Es wird festgestellt, dass die Klägerin seit dem 08.04.2013 in die Entgeltgruppe 11 Stufe 2 TVöD eingruppiert ist.
II. Die Klägerin trägt 4/5 der Kosten des Rechtsstreits, der Beklagte trägt 1/5 der Kosten des Rechtsstreits.
III. Die Revision wird nicht zugelassen.
Tatbestand
Die Parteien streiten um Eingruppierung, Stufenzuordnung und Zahlung.
Die im Juni 1981 geborene Klägerin ist gemäß schriftlichem Arbeitsvertrag (Anlagen K 1 - K 3, Bl. 21 ff d.A.) seit September 2005 bei dem Beklagten bzw. dessen Rechtsvorgänger beschäftigt. Nach § 2 des Arbeitsvertrages bestimmt sich das Arbeitsverhältnis nach dem Tarifvertrag zur Anpassung des Tarifrechts - Manteltarifliche Vorschriften - (BAT-O) und den diesen ergänzenden, ändernden oder ersetzenden Tarifverträgen in der für den Bereich der Vereinigung der Kommunalen Arbeitgeberverbände (VKA) jeweils geltenden Fassung. Außerdem finden die im Bereich des Arbeitgebers jeweils geltenden sonstigen einschlägigen Tarifverträge Anwendung. Nach § 4 des Arbeitsvertrages war die Klägerin in der Vergütungsgruppe VIII der Anlage 1a zum BAT-O eingruppiert. Durch Änderungsvertrag vom 31.05.2010 wurde der Begriff "Entgeltgruppe EG 8" durch "Entgeltgruppe EG 9" ausgetauscht. Mit Wirkung zum 08.04.2013 wurde der Klägerin die Sachgebietsleitung "Kreisliche Abfallentsorgung" im Umweltamt übertragen. Es erfolgte eine Vergütung nach der Entgeltgruppe 10 TVöD.

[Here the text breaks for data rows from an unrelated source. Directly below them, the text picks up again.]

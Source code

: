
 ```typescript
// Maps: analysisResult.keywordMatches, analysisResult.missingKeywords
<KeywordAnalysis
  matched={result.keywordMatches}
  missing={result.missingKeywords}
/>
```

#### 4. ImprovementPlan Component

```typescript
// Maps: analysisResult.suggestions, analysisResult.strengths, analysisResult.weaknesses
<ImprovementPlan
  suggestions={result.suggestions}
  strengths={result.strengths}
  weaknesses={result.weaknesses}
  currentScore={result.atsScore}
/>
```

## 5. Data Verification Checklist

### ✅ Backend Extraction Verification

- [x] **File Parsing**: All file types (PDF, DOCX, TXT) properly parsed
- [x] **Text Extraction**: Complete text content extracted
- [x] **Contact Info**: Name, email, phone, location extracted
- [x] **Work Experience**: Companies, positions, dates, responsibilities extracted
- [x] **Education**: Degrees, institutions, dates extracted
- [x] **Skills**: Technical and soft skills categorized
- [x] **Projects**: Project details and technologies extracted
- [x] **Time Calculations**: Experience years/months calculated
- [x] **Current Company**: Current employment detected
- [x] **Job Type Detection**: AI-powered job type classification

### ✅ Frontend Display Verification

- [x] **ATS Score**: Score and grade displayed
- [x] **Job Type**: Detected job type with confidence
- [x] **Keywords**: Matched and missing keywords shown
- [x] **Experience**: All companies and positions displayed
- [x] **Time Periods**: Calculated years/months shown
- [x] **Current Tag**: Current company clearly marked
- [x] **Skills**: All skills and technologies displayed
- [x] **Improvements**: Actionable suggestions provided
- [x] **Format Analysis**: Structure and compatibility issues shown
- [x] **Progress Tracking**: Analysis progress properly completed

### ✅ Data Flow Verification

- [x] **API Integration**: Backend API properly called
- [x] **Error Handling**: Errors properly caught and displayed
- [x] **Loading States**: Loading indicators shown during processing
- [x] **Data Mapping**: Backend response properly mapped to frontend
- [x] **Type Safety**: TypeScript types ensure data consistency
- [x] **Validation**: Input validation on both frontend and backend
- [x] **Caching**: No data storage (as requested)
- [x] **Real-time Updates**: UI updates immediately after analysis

Auf den klägerischen Antrag vom 05.09.2014, die Eingruppierung für die Stelle "Sachgebietsleiter/in Kommunale Abfallentsorgung" zu überprüfen, antwortete der Beklagte mit Schreiben vom 13.03.2019 (Anlage K 7, Bl. 40 d.A.), dass die Tätigkeit der Entgeltgruppe 10 TVöD-V zuzuordnen sei. Daraufhin hat die Klägerin mit Schreiben vom 30.04.2019 (Anlage K 8, Bl. 41 d.A.) rückwirkend ab September 2014 Vergütung nach der Entgeltgruppe 11 geltend gemacht und dieses Anliegen mit anwaltlichem Schreiben vom 27.09.2019 (Anlage K 9, Bl. 42 ff d.A.) wiederholt. Die Beklagte hat die begehrte Eingruppierung mit Schreiben vom 04.10.2019 (Anlage K 10, Bl. 45, 46 d.A.) abgelehnt. Mit Datum 28.11.2018 hat der Beklagte eine Arbeitsplatzbeschreibung für die klägerische Tätigkeit erstellt (Anlage 10, Bl. 84 ff d.A.). Diese lautet u.a.:
"Arbeitsplatzbeschreibung
Funktionsbezeichnung |
Name, Vorname, (nur bei Aushändigung an MA) |
SGL Kommunale Abfallentsorgung |
A., |
Amt |
Sachgebiet (Nummerierung) |
Umweltamt |
66.4 |
Stellenplannummer/Jahr |
6600.4000 |
1. Tätigkeiten I Arbeitsvorgänge
Lfd.Nr. I Verzeichnis der Tätigkeiten I Zeitanteil (%)
I. Grunds. u. umf. Leitungstätigkeit - 45%
1. Allg. Leitungstätigkeit: Koordinierung d. durch d. Sachgebiet zu leistenden Tätigkeiten; En...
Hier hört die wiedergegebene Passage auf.